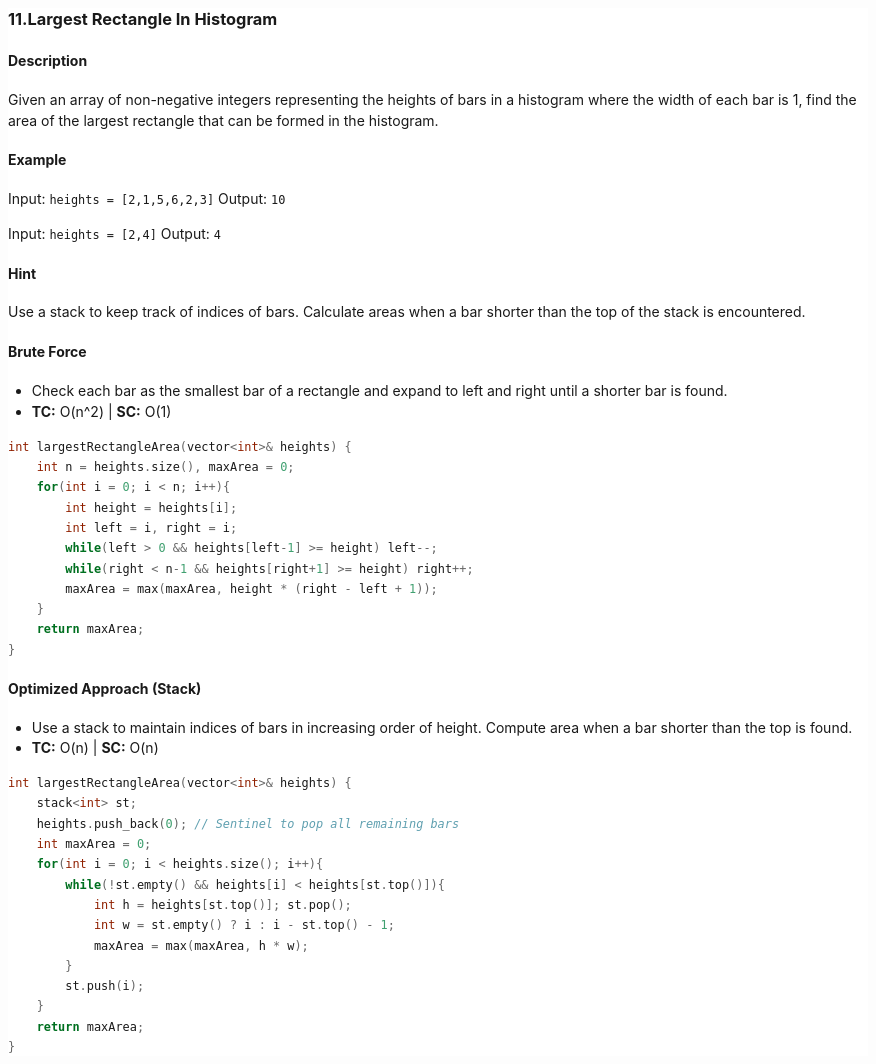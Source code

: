 ### 11.Largest Rectangle In Histogram

#### Description

Given an array of non-negative integers representing the heights of bars in a histogram where the width of each bar is 1, find the area of the largest rectangle that can be formed in the histogram.

#### Example

Input: `heights = [2,1,5,6,2,3]`
Output: `10`

Input: `heights = [2,4]`
Output: `4`

#### Hint

Use a stack to keep track of indices of bars. Calculate areas when a bar shorter than the top of the stack is encountered.

#### Brute Force

* Check each bar as the smallest bar of a rectangle and expand to left and right until a shorter bar is found.
* **TC:** O(n^2) | **SC:** O(1)

```cpp
int largestRectangleArea(vector<int>& heights) {
    int n = heights.size(), maxArea = 0;
    for(int i = 0; i < n; i++){
        int height = heights[i];
        int left = i, right = i;
        while(left > 0 && heights[left-1] >= height) left--;
        while(right < n-1 && heights[right+1] >= height) right++;
        maxArea = max(maxArea, height * (right - left + 1));
    }
    return maxArea;
}
```

#### Optimized Approach (Stack)

* Use a stack to maintain indices of bars in increasing order of height. Compute area when a bar shorter than the top is found.
* **TC:** O(n) | **SC:** O(n)

```cpp
int largestRectangleArea(vector<int>& heights) {
    stack<int> st;
    heights.push_back(0); // Sentinel to pop all remaining bars
    int maxArea = 0;
    for(int i = 0; i < heights.size(); i++){
        while(!st.empty() && heights[i] < heights[st.top()]){
            int h = heights[st.top()]; st.pop();
            int w = st.empty() ? i : i - st.top() - 1;
            maxArea = max(maxArea, h * w);
        }
        st.push(i);
    }
    return maxArea;
}
```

# # #

** Task to complete **
Repeat the material line for line. Pictures stay out of the copy.

** Result **
Source code

: ### 11.Largest Rectangle In Histogram

#### Description

Given an array of non-negative integers representing the heights of bars in a histogram where the width of each bar is 1, find the area of the largest rectangle that can be formed in the histogram.

#### Example

Input: `heights = [2,1,5,6,2,3]`
Output: `10`

Input: `heights = [2,4]`
Output: `4`

#### Hint

Use a stack to keep track of indices of bars. Calculate areas when a bar shorter than the top of the stack is encountered.

#### Brute Force

* Check each bar as the smallest bar of a rectangle and expand to left and right until a shorter bar is found.
* **TC:** O(n^2) | **SC:** O(1)

```cpp
int largestRectangleArea(vector<int>& heights) {
    int n = heights.size(), maxArea = 0;
    for(int i = 0; i < n; i++){
        int height = heights[i];
        int left = i, right = i;
        while(left > 0 && heights[left-1] >= height) left--;
        while(right < n-1 && heights[right+1] >= height) right++;
        maxArea = max(maxArea, height * (right - left + 1));
    }
    return maxArea;
}
```

#### Optimized Approach (Stack)

* Use a stack to maintain indices of bars in increasing order of height. Compute area when a bar shorter than the top is found.
* **TC:** O(n) | **SC:** O(n)

```cpp
int largestRectangleArea(vector<int>& heights) {
    stack<int> st;
    heights.push_back(0); // Sentinel to pop all remaining bars
    int maxArea = 0;
    for(int i = 0; i < heights.size(); i++){
        while(!st.empty() && heights[i] < heights[st.top()]){
            int h = heights[st.top()]; st.pop();
            int w = st.empty() ? i : i - st.top() - 1;
            maxArea = max(maxArea, h * w);
        }
        st.push(i);
    }
    return maxArea;
}
```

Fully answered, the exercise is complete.